4. エレクトロポレーションリグのセットアップ

  1. エレクトロポレーターを、シフトテーブルに取り付けられた正立顕微鏡、マイクロマニピュレーター、蠕動ポンプを備えた標準的な全細胞電気生理学リグに設置します。
  2. エレクトロポレーターのヘッドステージをマイクロマニピュレーターに取り付け、スピーカーのペアをエレクトロポレーターに接続します。エレクトロポレーターをフットペダルに接続し、準備ができたらパルスを送信するために使用できます。
    注: スピーカーの電源を入れると、電極の電気抵抗を示すトーンが発せられます。これにより、手順から注意をそらすことなく、抵抗の相対的な変化を測定できます。

5. エレクトロポレーションの準備

  1. スライス培養インサートを6ウェルプレートから3 cmのペトリ皿に移し、900 μLの培地をロードし、エレクトロポレーションを実行する準備ができるまで卓上CO₂インキュベーターに保管します。
    1. エレクトロポレーション後にスライスを培養するために、新鮮な培養インサートをスライス培地(1 mL)とともに3.5 cmのペトリ皿で少なくとも30分間プレインキュベートします。
  2. リグを洗浄し、エレクトロポレーション用に準備します。
    1. その日の実験を開始する前に、ラインを10%漂白剤で5分間灌流し、チューブとチャンバーを滅菌します。
    2. ラインを脱イオンオートクレーブ水で少なくとも30分間灌流し、完全にすすぎます。
    3. 0.001 mMテトロドトキシン(TTX)を含むフィルター滅菌aCSFでラインを灌流します。
      注:TTXは、介在ニューロンの過剰興奮による細胞毒性と死を最小限に抑えます。
  3. エレクトロポレーターのパルスパラメータを設定します:振幅5V、方形パルス、500msのトレイン、50Hzの周波数、500μsのパルス幅
  4. ガラスピペットにプラスミド含有内部溶液5 μLを充填します。
    1. ピペットチップをフリックして軽くたたくと、ピペットチップに閉じ込められた気泡を取り除きます。
    2. チップを解剖顕微鏡で視覚化するか、ステップ3.3.1を繰り返してピペットの抵抗をチェックして、チップに損傷がないか確認します。
      注:チップが損傷している場合は、ガラスピペットを廃棄する必要があり、ステップ3で以前に準備した新しいガラスピペットでこのステップを繰り返す必要があります。
  5. ピペットチップを電極にしっかりと取り付け、スピーカーの電源を入れます。
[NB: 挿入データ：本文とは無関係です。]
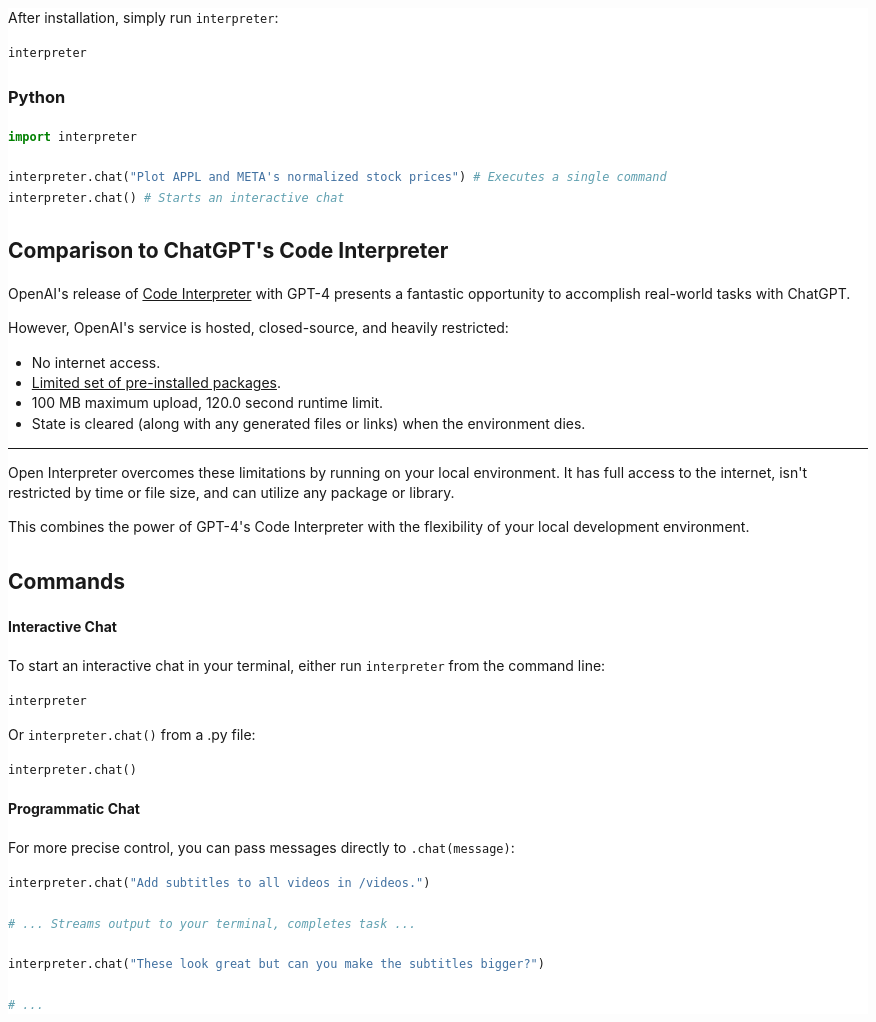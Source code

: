 After installation, simply run `interpreter`:

```shell
interpreter
```

### Python

```python
import interpreter

interpreter.chat("Plot APPL and META's normalized stock prices") # Executes a single command
interpreter.chat() # Starts an interactive chat
```

## Comparison to ChatGPT's Code Interpreter

OpenAI's release of [Code Interpreter](https://openai.com/blog/chatgpt-plugins#code-interpreter) with GPT-4 presents a fantastic opportunity to accomplish real-world tasks with ChatGPT.

However, OpenAI's service is hosted, closed-source, and heavily restricted:
- No internet access.
- [Limited set  of pre-installed packages](https://wfhbrian.com/mastering-chatgpts-code-interpreter-list-of-python-packages/).
- 100 MB maximum upload, 120.0 second runtime limit.
- State is cleared (along with any generated files or links) when the environment dies.

---

Open Interpreter overcomes these limitations by running on your local environment. It has full access to the internet, isn't restricted by time or file size, and can utilize any package or library.

This combines the power of GPT-4's Code Interpreter with the flexibility of your local development environment.

## Commands

#### Interactive Chat

To start an interactive chat in your terminal, either run `interpreter` from the command line:

```shell
interpreter
```

Or `interpreter.chat()` from a .py file:

```python
interpreter.chat()
```

#### Programmatic Chat

For more precise control, you can pass messages directly to `.chat(message)`:

```python
interpreter.chat("Add subtitles to all videos in /videos.")

# ... Streams output to your terminal, completes task ...

interpreter.chat("These look great but can you make the subtitles bigger?")

# ...
```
チップがaCSF培地に接触したときのエレクトロポレーターの読み出し(ピペットの抵抗)を記録します。
  6. 鋭利な刃を使用して培養インサート膜を切断し、培養物の1つのスライスを分離します。鋭角の鉗子を使用してスライス培養物をエレクトロポレーションチャンバーに慎重に移し、スライスアンカーでその位置を固定します。
    1. 神経細胞の健康状態や機能の変化などの副作用を防ぐために、スライス培養物をインキュベーターの外に一度に30分以上保管しないでください。

6. 目的のエレクトロポレート細胞

  1. 口でピペットに陽圧を加えるか、チューブに取り付けられた1 mLシリンジ(0.2〜0.5 mL圧力)を使用してピペットに陽圧を加えます。
  2. マイクロマニピュレーターの3次元ノブコントロールを使用して、スライス培養物の表面近くでピペットチップを操作します。
  3. 標的細胞を選択し、顕微鏡下で見えるくぼみが細胞表面に形成されるまで陽圧を加えたままに近づきます。
  4. 圧力サイクルを実行します。
      ピペット
    1. チップと原形質膜の間に緩いシールが形成され、膜がピペットチップにいくらか上がっていることで視覚的に示されるように、口から軽い負圧をすばやく適用します。スピーカーからのトーンの増加を聞いて、ピペット抵抗の増加(初期抵抗の~2.5倍)を観察します。ディンプルが再形成されるように、素早く正圧を再適用します。
    2. 時停止せずに少なくともさらに2回の圧力サイクルを直ちに完了し、負圧を1秒間保持します。
      :サイクルの間に一時停止したり、圧力をかけすぎたり、負圧を長時間保持したりすると、細胞に重大な損傷を与え、エレクトロポレーション中に細胞が死に至る可能性があります。
  5. スピーカーからのトーンがピッチの安定した頂点に達し、ピーク電気抵抗を示したら、フットペダルを使用してエレクトロポレーターをすばやくパルスします。パルスを送信する前に、ピーク抵抗で1秒以上待たないでください。
    注:このプロトコルを使用した場合、オフターゲットエレクトロポレーションは観察されていません。圧力サイクル中にガラスピペットと接触した細胞のみをトランスフェクトしました。ピペットを他のニューロンの近くに配置しても、遺伝子トランスフェクションは行われません。
  6. 圧力をかけずに、ピペットをセルから約100μmまでゆっくりと引き込みます。
  7. 正圧を再適用し、抵抗がステップ5.5で記録された読み出しと類似していることを確認してから、次のセルに近づきます。
      >
    1. 正圧を加えることにより、エレクトロポレーション後にピペット抵抗が大幅に増加した(>15%高い)ことで視覚的に示される潜在的な詰まりを取り除きます。
      >注:目に見える詰まりがなく、抵抗がまだ大幅に高い場合は、ピペットを廃棄して新しいピペットを使用してください。平均して、ユーザーが注意すれば、ピペットは最大20回のエレクトロポレーションイベントに使用できます。
  8. エレクトロポレーション後、スライス培養物を新鮮な培養インサートに移し、インキュベーターで35°Cで最大3日間インキュベートします。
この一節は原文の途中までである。